### SOURCE MATERIAL
□ □ □
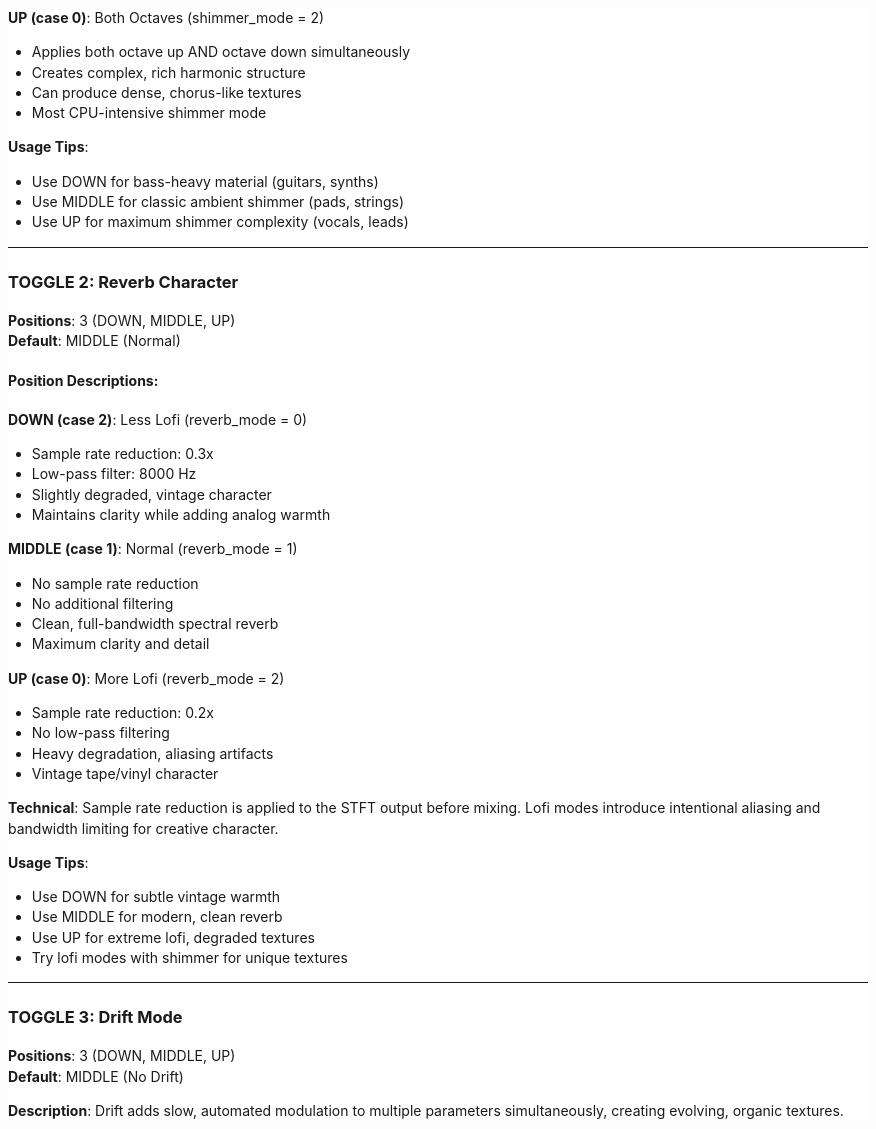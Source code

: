 **UP (case 0)**: Both Octaves (shimmer_mode = 2)
- Applies both octave up AND octave down simultaneously
- Creates complex, rich harmonic structure
- Can produce dense, chorus-like textures
- Most CPU-intensive shimmer mode

**Usage Tips**:
- Use DOWN for bass-heavy material (guitars, synths)
- Use MIDDLE for classic ambient shimmer (pads, strings)
- Use UP for maximum shimmer complexity (vocals, leads)

---

### TOGGLE 2: Reverb Character
**Positions**: 3 (DOWN, MIDDLE, UP)  
**Default**: MIDDLE (Normal)

#### Position Descriptions:

**DOWN (case 2)**: Less Lofi (reverb_mode = 0)
- Sample rate reduction: 0.3x
- Low-pass filter: 8000 Hz
- Slightly degraded, vintage character
- Maintains clarity while adding analog warmth

**MIDDLE (case 1)**: Normal (reverb_mode = 1)
- No sample rate reduction
- No additional filtering
- Clean, full-bandwidth spectral reverb
- Maximum clarity and detail

**UP (case 0)**: More Lofi (reverb_mode = 2)
- Sample rate reduction: 0.2x
- No low-pass filtering
- Heavy degradation, aliasing artifacts
- Vintage tape/vinyl character

**Technical**: Sample rate reduction is applied to the STFT output before mixing. Lofi modes introduce intentional aliasing and bandwidth limiting for creative character.

**Usage Tips**:
- Use DOWN for subtle vintage warmth
- Use MIDDLE for modern, clean reverb
- Use UP for extreme lofi, degraded textures
- Try lofi modes with shimmer for unique textures

---

### TOGGLE 3: Drift Mode
**Positions**: 3 (DOWN, MIDDLE, UP)  
**Default**: MIDDLE (No Drift)

**Description**: Drift adds slow, automated modulation to multiple parameters simultaneously, creating evolving, organic textures.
□ □ □
### TASK DIRECTIONS
Output, and output only, the lines from the one containing "(reverb_mode = 2)" through the last line of the data above.

### SOLVED PROBLEM
**UP (case 0)**: More Lofi (reverb_mode = 2)
- Sample rate reduction: 0.2x
- No low-pass filtering
- Heavy degradation, aliasing artifacts
- Vintage tape/vinyl character

**Technical**: Sample rate reduction is applied to the STFT output before mixing. Lofi modes introduce intentional aliasing and bandwidth limiting for creative character.

**Usage Tips**:
- Use DOWN for subtle vintage warmth
- Use MIDDLE for modern, clean reverb
- Use UP for extreme lofi, degraded textures
- Try lofi modes with shimmer for unique textures

---

### TOGGLE 3: Drift Mode
**Positions**: 3 (DOWN, MIDDLE, UP)  
**Default**: MIDDLE (No Drift)

**Description**: Drift adds slow, automated modulation to multiple parameters simultaneously, creating evolving, organic textures.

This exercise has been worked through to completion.